MedicaidPrior AuthMedium impact
Xofigo® (radium Ra 223 dichloride) (Revised)
Humana·FL, KY, SC · Oncology, Urology·Medicaid
Effective date
Apr 22, 2026
We identified it
Jun 25, 2026
Summary
Humana revised its Xofigo (radium Ra 223 dichloride) prior authorization policy effective April 22, 2026, for Medicaid members in Florida, Kentucky, and South Carolina. The policy maintains strict eligibility criteria requiring metastatic castration-resistant prostate cancer with symptomatic bone metastases, no visceral disease, and concurrent bone modifying agent use. Prior authorization remains required with 6-month approval/renewal cycles.
Action Required
By April 22, 2026: Billing and prior authorization teams must verify this is the current version in the Humana system (policy was revised from original 1/1/2023 effective date).
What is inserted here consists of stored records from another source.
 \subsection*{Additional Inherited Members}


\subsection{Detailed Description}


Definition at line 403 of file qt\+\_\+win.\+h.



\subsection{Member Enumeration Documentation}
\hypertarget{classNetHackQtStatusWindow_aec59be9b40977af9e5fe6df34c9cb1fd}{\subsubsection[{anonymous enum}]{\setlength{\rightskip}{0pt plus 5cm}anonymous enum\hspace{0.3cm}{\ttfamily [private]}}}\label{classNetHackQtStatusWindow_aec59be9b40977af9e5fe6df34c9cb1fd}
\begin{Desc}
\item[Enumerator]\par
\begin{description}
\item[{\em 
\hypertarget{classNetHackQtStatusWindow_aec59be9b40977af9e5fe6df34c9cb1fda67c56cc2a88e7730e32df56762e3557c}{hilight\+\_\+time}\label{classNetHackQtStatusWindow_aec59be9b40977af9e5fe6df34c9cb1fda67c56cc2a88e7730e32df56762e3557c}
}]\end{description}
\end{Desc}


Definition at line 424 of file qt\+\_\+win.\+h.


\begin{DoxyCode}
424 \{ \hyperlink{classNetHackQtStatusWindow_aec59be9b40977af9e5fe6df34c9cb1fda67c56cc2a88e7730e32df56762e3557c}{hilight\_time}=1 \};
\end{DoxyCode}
For Medicaid members in FL, KY, and SC requesting Xofigo: (1) Confirm all four approval criteria are met before submitting prior auth requests—particularly verify absence of visceral metastatic disease and concurrent bone modifying agent use; (2) Submit initial prior auth requests for 6-month approval periods; (3) Flag patients for renewal prior auth 6 months after approval; (4) Document that any denials based on Exclusion #1 (prior disease progression on Xofigo) are applied correctly. Update internal prior auth submission templates to include checklist for the four criteria. Failure to obtain prior authorization will result in claim denial. Note: Do not rely on printed copies of this policy—verify online version before each submission.